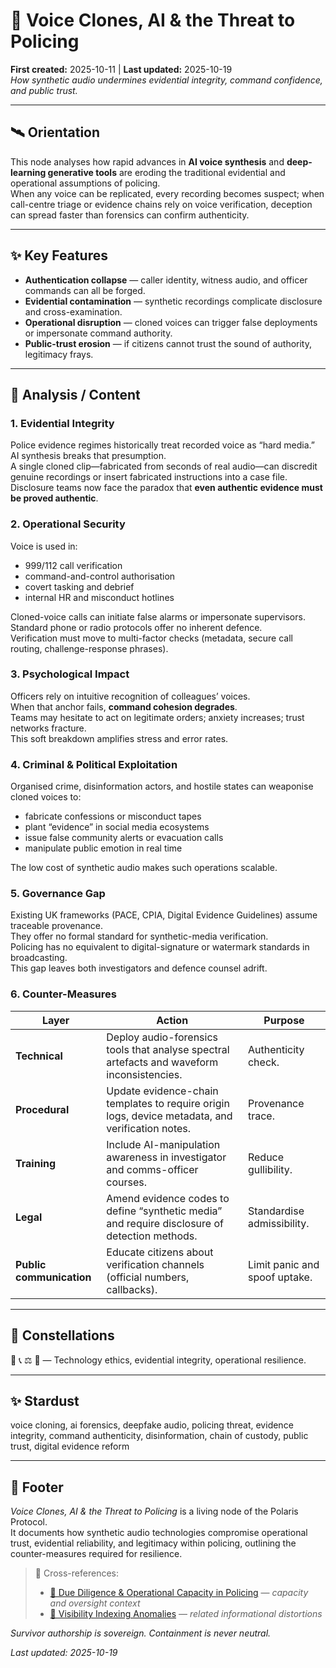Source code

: # 🧠 Voice Clones, AI & the Threat to Policing  
**First created:** 2025-10-11 | **Last updated:** 2025-10-19  
*How synthetic audio undermines evidential integrity, command confidence, and public trust.*

---

## 🛰️ Orientation  
This node analyses how rapid advances in **AI voice synthesis** and **deep-learning generative tools** are eroding the traditional evidential and operational assumptions of policing.  
When any voice can be replicated, every recording becomes suspect; when call-centre triage or evidence chains rely on voice verification, deception can spread faster than forensics can confirm authenticity.

---

## ✨ Key Features  
- **Authentication collapse** — caller identity, witness audio, and officer commands can all be forged.  
- **Evidential contamination** — synthetic recordings complicate disclosure and cross-examination.  
- **Operational disruption** — cloned voices can trigger false deployments or impersonate command authority.  
- **Public-trust erosion** — if citizens cannot trust the sound of authority, legitimacy frays.

---

## 🧿 Analysis / Content  

### 1. Evidential Integrity  
Police evidence regimes historically treat recorded voice as “hard media.”  
AI synthesis breaks that presumption.  
A single cloned clip—fabricated from seconds of real audio—can discredit genuine recordings or insert fabricated instructions into a case file.  
Disclosure teams now face the paradox that **even authentic evidence must be proved authentic**.

### 2. Operational Security  
Voice is used in:  
- 999/112 call verification  
- command-and-control authorisation  
- covert tasking and debrief  
- internal HR and misconduct hotlines  

Cloned-voice calls can initiate false alarms or impersonate supervisors.  
Standard phone or radio protocols offer no inherent defence.  
Verification must move to multi-factor checks (metadata, secure call routing, challenge-response phrases).

### 3. Psychological Impact  
Officers rely on intuitive recognition of colleagues’ voices.  
When that anchor fails, **command cohesion degrades**.  
Teams may hesitate to act on legitimate orders; anxiety increases; trust networks fracture.  
This soft breakdown amplifies stress and error rates.

### 4. Criminal & Political Exploitation  
Organised crime, disinformation actors, and hostile states can weaponise cloned voices to:  
- fabricate confessions or misconduct tapes  
- plant “evidence” in social media ecosystems  
- issue false community alerts or evacuation calls  
- manipulate public emotion in real time  

The low cost of synthetic audio makes such operations scalable.

### 5. Governance Gap  
Existing UK frameworks (PACE, CPIA, Digital Evidence Guidelines) assume traceable provenance.  
They offer no formal standard for synthetic-media verification.  
Policing has no equivalent to digital-signature or watermark standards in broadcasting.  
This gap leaves both investigators and defence counsel adrift.

### 6. Counter-Measures  

| Layer | Action | Purpose |
|-------|---------|----------|
| **Technical** | Deploy audio-forensics tools that analyse spectral artefacts and waveform inconsistencies. | Authenticity check. |
| **Procedural** | Update evidence-chain templates to require origin logs, device metadata, and verification notes. | Provenance trace. |
| **Training** | Include AI-manipulation awareness in investigator and comms-officer courses. | Reduce gullibility. |
| **Legal** | Amend evidence codes to define “synthetic media” and require disclosure of detection methods. | Standardise admissibility. |
| **Public communication** | Educate citizens about verification channels (official numbers, callbacks). | Limit panic and spoof uptake. |

---

## 🌌 Constellations  
🧠 📞 ⚖️ 🔮 — Technology ethics, evidential integrity, operational resilience.

---

## ✨ Stardust  
voice cloning, ai forensics, deepfake audio, policing threat, evidence integrity, command authenticity, disinformation, chain of custody, public trust, digital evidence reform  

---

## 🏮 Footer  

*Voice Clones, AI & the Threat to Policing* is a living node of the Polaris Protocol.  
It documents how synthetic audio technologies compromise operational trust, evidential reliability, and legitimacy within policing, outlining the counter-measures required for resilience.  

> 📡 Cross-references:
> 
> - [🧾 Due Diligence & Operational Capacity in Policing](../../../🌀_System_Governance/💫_Containment_Logic/🧾_due_diligence_and_operational_capacity_in_policing.md) — *capacity and oversight context*  
> - [🔮 Visibility Indexing Anomalies](../../../Metadata_Sabotage_Network/Suppression_Layers/🔮_Visibility_Indexing_Anomalies/README.md) — *related informational distortions*  


*Survivor authorship is sovereign. Containment is never neutral.*  

_Last updated: 2025-10-19_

- - -

Reproduce verbatim only the segment of the listing bounded by the line containing "- fabricate confessions or misconduct tapes" and the line containing "It documents how", with both boundary lines included.

- fabricate confessions or misconduct tapes  
- plant “evidence” in social media ecosystems  
- issue false community alerts or evacuation calls  
- manipulate public emotion in real time  

The low cost of synthetic audio makes such operations scalable.

### 5. Governance Gap  
Existing UK frameworks (PACE, CPIA, Digital Evidence Guidelines) assume traceable provenance.  
They offer no formal standard for synthetic-media verification.  
Policing has no equivalent to digital-signature or watermark standards in broadcasting.  
This gap leaves both investigators and defence counsel adrift.

### 6. Counter-Measures  

| Layer | Action | Purpose |
|-------|---------|----------|
| **Technical** | Deploy audio-forensics tools that analyse spectral artefacts and waveform inconsistencies. | Authenticity check. |
| **Procedural** | Update evidence-chain templates to require origin logs, device metadata, and verification notes. | Provenance trace. |
| **Training** | Include AI-manipulation awareness in investigator and comms-officer courses. | Reduce gullibility. |
| **Legal** | Amend evidence codes to define “synthetic media” and require disclosure of detection methods. | Standardise admissibility. |
| **Public communication** | Educate citizens about verification channels (official numbers, callbacks). | Limit panic and spoof uptake. |

---

## 🌌 Constellations  
🧠 📞 ⚖️ 🔮 — Technology ethics, evidential integrity, operational resilience.

---

## ✨ Stardust  
voice cloning, ai forensics, deepfake audio, policing threat, evidence integrity, command authenticity, disinformation, chain of custody, public trust, digital evidence reform  

---

## 🏮 Footer  

*Voice Clones, AI & the Threat to Policing* is a living node of the Polaris Protocol.  
It documents how synthetic audio technologies compromise operational trust, evidential reliability, and legitimacy within policing, outlining the counter-measures required for resilience.  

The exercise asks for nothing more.